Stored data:
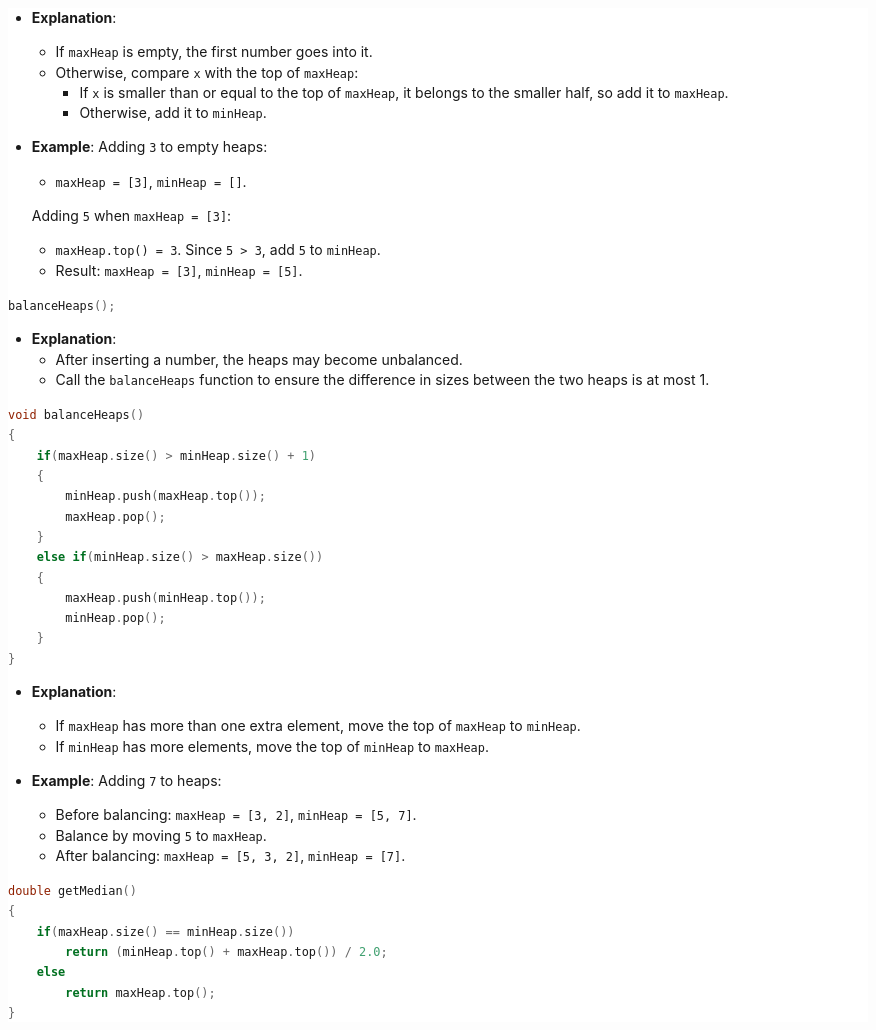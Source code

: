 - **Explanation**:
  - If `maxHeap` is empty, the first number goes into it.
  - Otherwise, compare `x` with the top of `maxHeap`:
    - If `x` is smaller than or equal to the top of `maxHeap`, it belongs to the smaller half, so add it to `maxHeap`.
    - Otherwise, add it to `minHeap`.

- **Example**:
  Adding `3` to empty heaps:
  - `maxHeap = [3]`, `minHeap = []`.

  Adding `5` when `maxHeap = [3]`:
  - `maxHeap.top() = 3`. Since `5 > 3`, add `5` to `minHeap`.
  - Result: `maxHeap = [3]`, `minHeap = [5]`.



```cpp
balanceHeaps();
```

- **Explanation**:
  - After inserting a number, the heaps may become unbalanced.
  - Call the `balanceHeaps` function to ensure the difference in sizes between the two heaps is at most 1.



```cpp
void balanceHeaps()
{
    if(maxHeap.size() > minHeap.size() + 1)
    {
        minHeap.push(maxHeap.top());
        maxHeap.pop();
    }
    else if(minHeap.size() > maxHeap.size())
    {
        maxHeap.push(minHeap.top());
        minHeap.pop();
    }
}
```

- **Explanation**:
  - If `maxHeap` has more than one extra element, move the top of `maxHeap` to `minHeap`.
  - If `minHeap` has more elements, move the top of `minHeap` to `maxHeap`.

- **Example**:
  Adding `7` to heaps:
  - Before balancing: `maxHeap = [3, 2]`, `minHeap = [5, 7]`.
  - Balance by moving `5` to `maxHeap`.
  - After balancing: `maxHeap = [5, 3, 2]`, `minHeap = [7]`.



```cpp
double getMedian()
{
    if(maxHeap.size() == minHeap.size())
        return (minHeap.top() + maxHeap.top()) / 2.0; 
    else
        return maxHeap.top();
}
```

**REQUIRED WORK**
Gather each line in the data that holds the string "push".

**RESULT OF THE EXERCISE**
        minHeap.push(maxHeap.top());
        maxHeap.push(minHeap.top());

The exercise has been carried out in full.